With highly experienced healthcare professionals and high-quality facilities, Singapore has one of the best healthcare systems in the world. In fact, the Lion City’s healthcare system scores very well (PDF) in many World Health Organization (WHO) and OECD indicators.

Exterior of Gleneagles Hospital
Photo: Getty Images

Singapore has 29 hospitals across the public, private, and non-profit sectors, as well as smaller community hospitals. Most offer a full range of services, including:

  • 24-hour emergency rooms
  • General health screenings
  • Laboratory services
  • Nutrition and dietetics
  • Cancer centers
  • Radiology and imaging
  • Rehabilitation

In addition, all hospitals cover a full range of medical specialties, including cardiology, oncology, neurology, and gynecology.

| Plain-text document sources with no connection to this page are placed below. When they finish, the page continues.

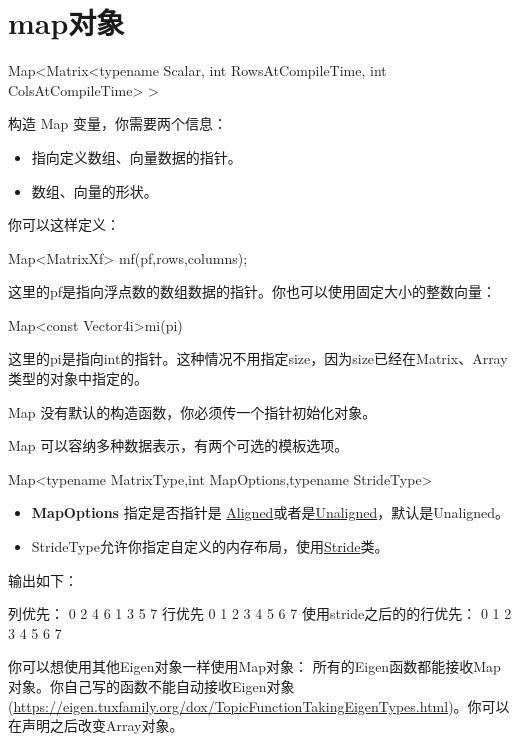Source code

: \section{map对象}
\begin{cpp}
Map<Matrix<typename Scalar, int RowsAtCompileTime, int ColsAtCompileTime> >
\end{cpp}
构造 Map 变量，你需要两个信息：
\begin{itemize}
\item 指向定义数组、向量数据的指针。
\item 数组、向量的形状。
\end{itemize}
你可以这样定义：
\begin{cpp}
Map<MatrixXf> mf(pf,rows,columns);
\end{cpp}
这里的pf是指向浮点数的数组数据的指针。你也可以使用固定大小的整数向量：
\begin{cpp}
Map<const Vector4i>mi(pi)
\end{cpp}
这里的pi是指向int的指针。这种情况不用指定size，因为size已经在Matrix、Array类型的对象中指定的。
\begin{remark}
Map 没有默认的构造函数，你必须传一个指针初始化对象。
\end{remark}
Map 可以容纳多种数据表示，有两个可选的模板选项。
\begin{cpp}
Map<typename MatrixType,int MapOptions,typename StrideType>
\end{cpp}
\begin{itemize}
\item \textbf{MapOptions} 指定是否指针是 \href{https://eigen.tuxfamily.org/dox/group__enums.html#gga45fe06e29902b7a2773de05ba27b47a1ae12d0f8f869c40c76128260af2242bc8}{Aligned}或者是\href{https://eigen.tuxfamily.org/dox/group__enums.html#gga45fe06e29902b7a2773de05ba27b47a1a4e19dd09d5ff42295ba1d72d12a46686}{Unaligned}，默认是Unaligned。
\item StrideType允许你指定自定义的内存布局，使用\href{https://eigen.tuxfamily.org/dox/classEigen_1_1Stride.html}{Stride}类。
\end{itemize}
输出如下：
\begin{bash}
列优先：
0 2 4 6
1 3 5 7
行优先
0 1 2 3
4 5 6 7
使用stride之后的的行优先：
0 1 2 3
4 5 6 7
\end{bash}
你可以想使用其他Eigen对象一样使用Map对象：
所有的Eigen函数都能接收Map对象。你自己写的函数不能自动接收Eigen对象(\href{接收Eigen参数}{https://eigen.tuxfamily.org/dox/TopicFunctionTakingEigenTypes.html})。你可以在声明之后改变Array对象。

Additionally, Singapore has two specialist hospitals. As the name suggests, KK Women’s and Children’s Hospital specializes in obstetrics, gynecology, neonatology, and pediatric services. Meanwhile, the Institute of Mental Health specializes in psychiatric care, with inpatient and outpatient services.

How do you access hospital treatment in Singapore?

Generally, internationals seek treatment at Singapore’s private hospitals. This is because public hospitals only serve citizens and permanent residents, as they are the only groups who pay for Medisave, public healthcare funded through social security.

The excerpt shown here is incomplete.